= Quintus Laberius Durus =

1st-century Roman military tribune

Quintus Laberius Durus (died August 54 BC) was a Roman military tribune who died during Julius Caesar's second expedition to Britain. Caesar describes how soon after landing in Kent, the Romans were attacked whilst building a camp by the native Britons. Before reinforcements could arrive, Laberius was killed. His burial site is traditionally the earthworks of Julliberrie's Grave near Chilham (which is in fact a Neolithic long barrow).

Orosius, in his Seven Books of History Against the Pagans, calls him Labienus, confusing him with Caesar's legate Titus Labienus, who lived to fight against Caesar in the Civil War. The error was perpetuated by Bede and Geoffrey of Monmouth, both of whom refer to a tribune called Labienus being killed in Britain. The latter says he was killed by Nennius.
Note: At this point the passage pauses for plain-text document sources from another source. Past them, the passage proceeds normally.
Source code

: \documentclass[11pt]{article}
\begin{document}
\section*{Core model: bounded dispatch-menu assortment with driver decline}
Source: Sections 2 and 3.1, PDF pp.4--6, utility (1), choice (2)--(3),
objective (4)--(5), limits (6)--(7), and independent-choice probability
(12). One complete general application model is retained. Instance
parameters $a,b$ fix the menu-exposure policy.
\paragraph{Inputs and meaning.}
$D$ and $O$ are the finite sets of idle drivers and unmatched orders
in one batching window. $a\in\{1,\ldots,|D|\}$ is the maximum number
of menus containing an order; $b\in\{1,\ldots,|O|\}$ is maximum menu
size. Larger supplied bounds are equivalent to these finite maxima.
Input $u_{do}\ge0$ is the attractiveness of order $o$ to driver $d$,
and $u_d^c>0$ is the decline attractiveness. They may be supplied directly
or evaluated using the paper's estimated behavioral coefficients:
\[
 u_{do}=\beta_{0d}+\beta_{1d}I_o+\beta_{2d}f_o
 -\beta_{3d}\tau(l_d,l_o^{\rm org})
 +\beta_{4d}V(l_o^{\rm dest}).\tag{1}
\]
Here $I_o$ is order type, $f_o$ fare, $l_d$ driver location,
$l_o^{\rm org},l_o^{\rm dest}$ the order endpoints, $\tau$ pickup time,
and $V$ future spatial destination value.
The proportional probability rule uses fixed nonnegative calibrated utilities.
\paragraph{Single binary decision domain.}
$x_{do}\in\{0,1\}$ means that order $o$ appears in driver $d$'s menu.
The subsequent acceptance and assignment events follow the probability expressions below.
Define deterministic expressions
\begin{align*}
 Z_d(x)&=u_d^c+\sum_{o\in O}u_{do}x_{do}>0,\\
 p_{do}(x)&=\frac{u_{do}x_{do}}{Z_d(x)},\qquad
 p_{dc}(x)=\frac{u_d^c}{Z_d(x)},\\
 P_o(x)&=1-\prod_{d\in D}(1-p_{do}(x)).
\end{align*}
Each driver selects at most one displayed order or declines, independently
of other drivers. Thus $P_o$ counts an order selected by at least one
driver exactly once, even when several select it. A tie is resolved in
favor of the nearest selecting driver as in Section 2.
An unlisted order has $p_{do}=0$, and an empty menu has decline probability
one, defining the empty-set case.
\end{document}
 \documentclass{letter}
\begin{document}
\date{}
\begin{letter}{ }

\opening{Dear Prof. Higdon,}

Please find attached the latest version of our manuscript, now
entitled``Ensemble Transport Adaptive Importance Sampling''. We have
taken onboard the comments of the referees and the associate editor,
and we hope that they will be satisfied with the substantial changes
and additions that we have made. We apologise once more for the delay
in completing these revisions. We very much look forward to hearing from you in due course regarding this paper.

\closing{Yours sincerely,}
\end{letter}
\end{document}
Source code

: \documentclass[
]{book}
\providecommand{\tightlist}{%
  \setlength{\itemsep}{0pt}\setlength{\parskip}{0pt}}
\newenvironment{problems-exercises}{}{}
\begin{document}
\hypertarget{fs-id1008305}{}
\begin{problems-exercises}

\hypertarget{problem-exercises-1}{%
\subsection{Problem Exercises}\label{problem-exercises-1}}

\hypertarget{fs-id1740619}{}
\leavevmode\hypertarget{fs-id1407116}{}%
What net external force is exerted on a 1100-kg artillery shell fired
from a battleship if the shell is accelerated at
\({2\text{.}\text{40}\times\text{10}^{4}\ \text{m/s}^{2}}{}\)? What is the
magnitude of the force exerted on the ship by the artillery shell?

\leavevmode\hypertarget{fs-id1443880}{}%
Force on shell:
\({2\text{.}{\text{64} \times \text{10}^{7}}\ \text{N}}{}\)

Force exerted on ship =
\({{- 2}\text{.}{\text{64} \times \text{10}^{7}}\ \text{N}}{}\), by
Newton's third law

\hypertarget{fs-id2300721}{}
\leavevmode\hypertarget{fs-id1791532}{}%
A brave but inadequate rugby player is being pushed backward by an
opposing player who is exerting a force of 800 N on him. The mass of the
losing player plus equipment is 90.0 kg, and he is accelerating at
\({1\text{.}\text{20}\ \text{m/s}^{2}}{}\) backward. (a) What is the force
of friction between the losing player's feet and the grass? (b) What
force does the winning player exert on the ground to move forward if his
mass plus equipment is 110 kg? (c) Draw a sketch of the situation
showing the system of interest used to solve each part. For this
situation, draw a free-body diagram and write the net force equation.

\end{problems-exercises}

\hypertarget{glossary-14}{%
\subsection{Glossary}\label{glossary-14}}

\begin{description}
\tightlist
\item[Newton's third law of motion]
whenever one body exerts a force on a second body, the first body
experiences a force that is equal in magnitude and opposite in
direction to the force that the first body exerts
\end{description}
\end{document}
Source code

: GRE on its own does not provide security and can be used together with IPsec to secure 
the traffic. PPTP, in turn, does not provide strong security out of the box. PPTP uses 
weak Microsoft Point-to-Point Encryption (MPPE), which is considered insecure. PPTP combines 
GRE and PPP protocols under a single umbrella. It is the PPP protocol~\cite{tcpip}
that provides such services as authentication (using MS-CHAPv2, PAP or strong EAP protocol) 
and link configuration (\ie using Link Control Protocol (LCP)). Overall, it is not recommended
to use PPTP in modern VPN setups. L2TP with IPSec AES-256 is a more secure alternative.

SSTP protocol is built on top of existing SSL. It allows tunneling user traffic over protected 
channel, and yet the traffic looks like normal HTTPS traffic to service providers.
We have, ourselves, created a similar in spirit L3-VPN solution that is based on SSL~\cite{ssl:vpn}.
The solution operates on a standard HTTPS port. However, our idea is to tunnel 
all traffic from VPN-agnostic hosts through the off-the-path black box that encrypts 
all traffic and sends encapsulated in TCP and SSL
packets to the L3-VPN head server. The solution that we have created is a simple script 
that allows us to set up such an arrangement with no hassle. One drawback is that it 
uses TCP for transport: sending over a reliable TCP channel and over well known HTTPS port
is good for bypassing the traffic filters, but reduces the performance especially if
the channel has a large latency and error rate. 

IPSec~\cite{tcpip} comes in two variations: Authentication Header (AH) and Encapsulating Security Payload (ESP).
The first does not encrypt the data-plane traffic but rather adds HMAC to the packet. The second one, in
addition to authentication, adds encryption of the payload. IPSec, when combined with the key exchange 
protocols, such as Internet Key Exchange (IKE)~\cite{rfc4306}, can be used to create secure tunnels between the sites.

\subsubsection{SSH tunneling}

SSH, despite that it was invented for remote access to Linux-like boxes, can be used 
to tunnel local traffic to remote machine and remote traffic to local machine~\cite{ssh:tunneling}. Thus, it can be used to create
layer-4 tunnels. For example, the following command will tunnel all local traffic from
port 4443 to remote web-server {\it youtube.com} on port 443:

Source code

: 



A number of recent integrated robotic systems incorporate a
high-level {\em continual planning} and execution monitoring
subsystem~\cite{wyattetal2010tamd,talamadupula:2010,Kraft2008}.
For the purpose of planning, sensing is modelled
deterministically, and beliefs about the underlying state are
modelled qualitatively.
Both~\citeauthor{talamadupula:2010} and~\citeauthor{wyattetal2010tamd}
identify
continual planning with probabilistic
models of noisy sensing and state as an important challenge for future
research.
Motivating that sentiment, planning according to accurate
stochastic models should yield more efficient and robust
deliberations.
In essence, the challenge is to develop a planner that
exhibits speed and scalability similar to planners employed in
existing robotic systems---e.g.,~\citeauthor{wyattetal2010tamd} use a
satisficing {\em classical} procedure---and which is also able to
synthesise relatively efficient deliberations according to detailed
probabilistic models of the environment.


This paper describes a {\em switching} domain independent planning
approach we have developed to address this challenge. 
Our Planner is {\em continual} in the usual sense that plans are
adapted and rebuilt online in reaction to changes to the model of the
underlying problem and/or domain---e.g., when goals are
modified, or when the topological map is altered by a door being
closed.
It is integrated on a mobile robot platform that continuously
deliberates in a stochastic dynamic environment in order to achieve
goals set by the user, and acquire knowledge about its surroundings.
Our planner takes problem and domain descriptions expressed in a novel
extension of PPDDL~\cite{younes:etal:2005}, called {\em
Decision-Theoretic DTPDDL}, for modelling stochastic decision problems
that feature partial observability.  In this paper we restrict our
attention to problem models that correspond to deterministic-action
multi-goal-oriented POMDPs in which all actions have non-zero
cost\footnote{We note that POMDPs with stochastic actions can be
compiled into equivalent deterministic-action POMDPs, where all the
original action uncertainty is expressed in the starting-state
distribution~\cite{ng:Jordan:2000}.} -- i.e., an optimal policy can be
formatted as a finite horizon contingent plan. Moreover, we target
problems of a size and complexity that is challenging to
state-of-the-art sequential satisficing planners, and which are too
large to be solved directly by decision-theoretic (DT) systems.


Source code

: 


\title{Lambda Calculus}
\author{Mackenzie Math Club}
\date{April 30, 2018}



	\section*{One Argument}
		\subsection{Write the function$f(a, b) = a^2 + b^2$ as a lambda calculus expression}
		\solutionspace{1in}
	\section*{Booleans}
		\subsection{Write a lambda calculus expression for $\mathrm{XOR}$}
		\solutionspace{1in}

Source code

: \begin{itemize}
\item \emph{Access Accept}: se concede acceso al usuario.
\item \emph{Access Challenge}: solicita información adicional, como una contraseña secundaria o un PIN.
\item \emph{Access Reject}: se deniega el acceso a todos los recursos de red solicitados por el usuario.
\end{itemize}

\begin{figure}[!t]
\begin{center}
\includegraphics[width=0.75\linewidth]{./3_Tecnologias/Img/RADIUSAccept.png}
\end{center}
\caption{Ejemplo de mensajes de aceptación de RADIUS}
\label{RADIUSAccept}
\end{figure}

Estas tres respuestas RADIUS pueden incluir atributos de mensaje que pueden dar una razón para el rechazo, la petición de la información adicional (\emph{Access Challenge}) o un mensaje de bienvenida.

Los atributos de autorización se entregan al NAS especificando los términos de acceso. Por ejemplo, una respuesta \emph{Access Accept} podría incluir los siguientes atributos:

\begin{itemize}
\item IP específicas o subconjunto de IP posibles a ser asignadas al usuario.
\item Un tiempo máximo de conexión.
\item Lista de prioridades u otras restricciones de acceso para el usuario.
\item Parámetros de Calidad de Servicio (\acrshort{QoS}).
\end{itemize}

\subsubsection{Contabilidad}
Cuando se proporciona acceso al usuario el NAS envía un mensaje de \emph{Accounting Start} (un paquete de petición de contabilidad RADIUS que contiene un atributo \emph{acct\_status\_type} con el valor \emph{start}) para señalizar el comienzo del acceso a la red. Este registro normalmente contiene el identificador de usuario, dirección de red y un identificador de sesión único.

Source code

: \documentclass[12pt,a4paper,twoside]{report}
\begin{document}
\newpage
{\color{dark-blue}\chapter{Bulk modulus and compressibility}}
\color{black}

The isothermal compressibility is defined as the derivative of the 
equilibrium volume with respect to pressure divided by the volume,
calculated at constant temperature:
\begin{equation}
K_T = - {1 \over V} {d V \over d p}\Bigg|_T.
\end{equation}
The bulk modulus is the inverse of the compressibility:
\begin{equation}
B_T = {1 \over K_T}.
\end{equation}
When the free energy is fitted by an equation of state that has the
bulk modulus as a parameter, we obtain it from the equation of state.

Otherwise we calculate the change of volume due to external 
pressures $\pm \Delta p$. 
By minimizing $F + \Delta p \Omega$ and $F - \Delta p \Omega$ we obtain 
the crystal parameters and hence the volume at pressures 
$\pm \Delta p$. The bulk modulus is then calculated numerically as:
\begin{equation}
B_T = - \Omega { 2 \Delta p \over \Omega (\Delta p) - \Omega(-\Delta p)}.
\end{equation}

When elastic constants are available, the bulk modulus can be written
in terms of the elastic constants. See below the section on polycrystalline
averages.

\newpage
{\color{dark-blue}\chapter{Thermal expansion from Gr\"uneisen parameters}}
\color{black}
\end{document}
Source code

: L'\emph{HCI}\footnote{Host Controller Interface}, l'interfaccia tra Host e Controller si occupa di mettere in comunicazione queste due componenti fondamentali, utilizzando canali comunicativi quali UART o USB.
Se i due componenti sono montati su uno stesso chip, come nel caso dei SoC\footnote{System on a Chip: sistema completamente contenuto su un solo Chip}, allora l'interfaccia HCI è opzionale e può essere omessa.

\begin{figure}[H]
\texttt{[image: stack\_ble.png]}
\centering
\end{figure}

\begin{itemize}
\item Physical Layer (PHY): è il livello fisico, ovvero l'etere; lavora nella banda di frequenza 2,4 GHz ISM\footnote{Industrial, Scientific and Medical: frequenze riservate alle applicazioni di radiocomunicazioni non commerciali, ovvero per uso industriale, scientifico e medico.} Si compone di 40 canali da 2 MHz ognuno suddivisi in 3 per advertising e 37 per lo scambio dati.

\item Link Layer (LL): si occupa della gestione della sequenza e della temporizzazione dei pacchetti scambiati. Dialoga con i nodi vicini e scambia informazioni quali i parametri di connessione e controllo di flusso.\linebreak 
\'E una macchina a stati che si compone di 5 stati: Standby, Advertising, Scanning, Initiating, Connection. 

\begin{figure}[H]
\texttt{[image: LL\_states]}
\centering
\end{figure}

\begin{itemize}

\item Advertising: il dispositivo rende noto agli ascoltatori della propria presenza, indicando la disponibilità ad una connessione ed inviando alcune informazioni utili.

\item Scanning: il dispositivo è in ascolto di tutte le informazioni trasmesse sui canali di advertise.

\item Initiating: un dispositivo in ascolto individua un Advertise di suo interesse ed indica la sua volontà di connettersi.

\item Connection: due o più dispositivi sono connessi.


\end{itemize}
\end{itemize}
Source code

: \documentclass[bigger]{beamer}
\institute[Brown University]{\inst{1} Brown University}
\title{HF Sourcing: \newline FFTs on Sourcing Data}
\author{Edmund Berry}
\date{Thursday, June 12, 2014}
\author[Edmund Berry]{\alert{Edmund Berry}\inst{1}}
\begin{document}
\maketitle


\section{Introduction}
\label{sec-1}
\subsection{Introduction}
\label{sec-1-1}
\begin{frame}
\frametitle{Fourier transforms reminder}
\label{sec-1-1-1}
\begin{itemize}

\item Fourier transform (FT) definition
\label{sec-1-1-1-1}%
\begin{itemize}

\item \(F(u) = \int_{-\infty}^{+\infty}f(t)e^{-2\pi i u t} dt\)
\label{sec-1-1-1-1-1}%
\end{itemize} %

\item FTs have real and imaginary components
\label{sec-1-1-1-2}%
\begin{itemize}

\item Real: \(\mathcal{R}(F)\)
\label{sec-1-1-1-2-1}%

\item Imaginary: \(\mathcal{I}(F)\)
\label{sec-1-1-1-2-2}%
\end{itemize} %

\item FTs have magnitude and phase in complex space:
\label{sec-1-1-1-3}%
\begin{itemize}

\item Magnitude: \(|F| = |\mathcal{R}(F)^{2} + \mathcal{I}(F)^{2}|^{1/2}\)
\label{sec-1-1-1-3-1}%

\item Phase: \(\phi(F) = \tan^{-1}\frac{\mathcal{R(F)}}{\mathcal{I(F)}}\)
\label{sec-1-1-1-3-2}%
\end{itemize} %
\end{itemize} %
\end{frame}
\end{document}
Despite his status as a footnote in history, a long modern poem by American poet Gabriel Gudding is dedicated to Laberius ("For Quintus Laberius Durus, Who, Because of a Javelin in His Lungs, Died Near Kent, in Early August, 54 B.C") and appears in his book, A Defense of Poetry (the University of Pittsburgh Press, 2002). A historical novel, Caesar (Harper, 1999), by Australian writer Colleen McCullough, also involves him.